By designating these banks, the U.S. government prohibits U.S. persons and financial institutions from providing services or engaging in transactions involving these entities. This creates a “chilling effect” on global correspondent banking, as international lenders fear violating secondary sanctions or incurring heavy regulatory penalties. Consequently, many multinational firms have exited the market, and local businesses struggle to process payments for imports and exports.
How Domestic Regulations Are Responding to Financial Pressure
In response to the drying up of foreign currency inflows, the Central Bank of Myanmar (CBM) has implemented increasingly restrictive monetary policies. The CBM frequently mandates that exporters convert foreign currency earnings into local kyat within a short timeframe at a fixed, government-mandated exchange rate.
As reported by the World Bank’s Myanmar Economic Monitor, these capital controls have created a significant gap between the official exchange rate and the market rate. This disparity incentivizes the use of informal, unregulated channels for currency exchange, often referred to as the “hundi” system. While these informal networks allow for basic trade and remittances, they operate outside the purview of international anti-money laundering (AML) and countering the financing of terrorism (CFT) standards.
Consequences for the Private Sector and Regional Trade

The fragmentation of the financial system has hit small-to-medium enterprises (SMEs) the hardest. Without access to letters of credit or standard trade finance, businesses must rely on cash-heavy transactions or pre-payment models, which significantly increases operational risks.
| Feature | Pre-2021 Environment | Current Environment |
| :— | :— | :— |
| Banking Access | Integration with SWIFT | Limited; heavy reliance on regional partners |
| Exchange Rate | Market-determined | Government-fixed with strict controls |
| Capital Flows | Open for foreign investment | Restricted; high compliance hurdles |
Regional trade remains a lifeline for the economy. Data from the ASEAN Secretariat indicates that trade with neighboring countries—specifically China and Thailand—continues, though it is increasingly conducted in local currencies rather than U.S. dollars. This shift represents a strategic pivot by the military government to bypass Western-dominated financial networks, though it remains insufficient to offset the broader macroeconomic decline caused by the loss of foreign direct investment and development aid.
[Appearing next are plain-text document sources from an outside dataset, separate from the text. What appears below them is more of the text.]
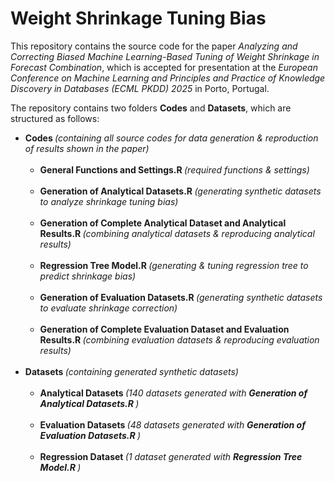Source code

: # Weight Shrinkage Tuning Bias

This repository contains the source code for the paper *Analyzing and Correcting Biased Machine Learning-Based Tuning of Weight Shrinkage in Forecast Combination*, which is accepted for presentation at the *European Conference on Machine Learning and Principles and Practice of Knowledge Discovery in Databases (ECML PKDD) 2025* in Porto, Portugal. 

The repository contains two folders **Codes** and **Datasets**, which are structured as follows: <br>

<ul>
<li> <b> Codes </b> <i> (containing all source codes for data generation & reproduction of results shown in the paper) </i> <br> <br>
    <ul>
    <li> <b> General Functions and Settings.R </b> 
    <i> (required functions & settings) </i>  </li> <br>
    <li> <b> Generation of Analytical Datasets.R </b> 
    <i> (generating synthetic datasets to analyze shrinkage tuning bias) </i> </li> <br>
    <li> <b> Generation of Complete Analytical Dataset and Analytical Results.R </b> 
    <i> (combining analytical datasets & reproducing analytical results) </i> </li> <br>
    <li> <b> Regression Tree Model.R </b> 
    <i> (generating & tuning regression tree to predict shrinkage bias) </i> </li> <br>
    <li> <b> Generation of Evaluation Datasets.R </b> 
    <i> (generating synthetic datasets to evaluate shrinkage correction) </i> </li> <br>
    <li> <b> Generation of Complete Evaluation Dataset and Evaluation Results.R </b> 
    <i> (combining evaluation datasets & reproducing evaluation results) </i> </li>
    </ul> <br>
<li> <b> Datasets </b> <i> (containing generated synthetic datasets) </i> <br> <br>
   <ul>
   <li> <b> Analytical Datasets </b> 
   <i> (140 datasets generated with <b> Generation of Analytical Datasets.R </b>) </i> </li> <br>
   <li> <b> Evaluation Datasets </b>
   <i> (48 datasets generated with <b> Generation of Evaluation Datasets.R </b>) </i> </li> <br>
        <li> <b> Regression Dataset </b> 
   <i> (1 dataset generated with <b> Regression Tree Model.R </b>) </i> </li>
</li>
</ul>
Outlook for Myanmar’s Financial Stability
The long-term outlook remains tied to the political landscape. International financial institutions, including the International Monetary Fund, have noted that the lack of transparency in the central bank’s operations and the erosion of fiscal discipline pose significant risks to the kyat’s value.
As long as the current sanctions regime remains in place, Myanmar’s financial sector is expected to remain bifurcated: a shrinking formal sector struggling to maintain international compliance, and a growing informal economy that bypasses traditional banking entirely. For investors and international firms, the current environment necessitates extreme caution, as the cost of compliance and the risk of financial entrapment remain high.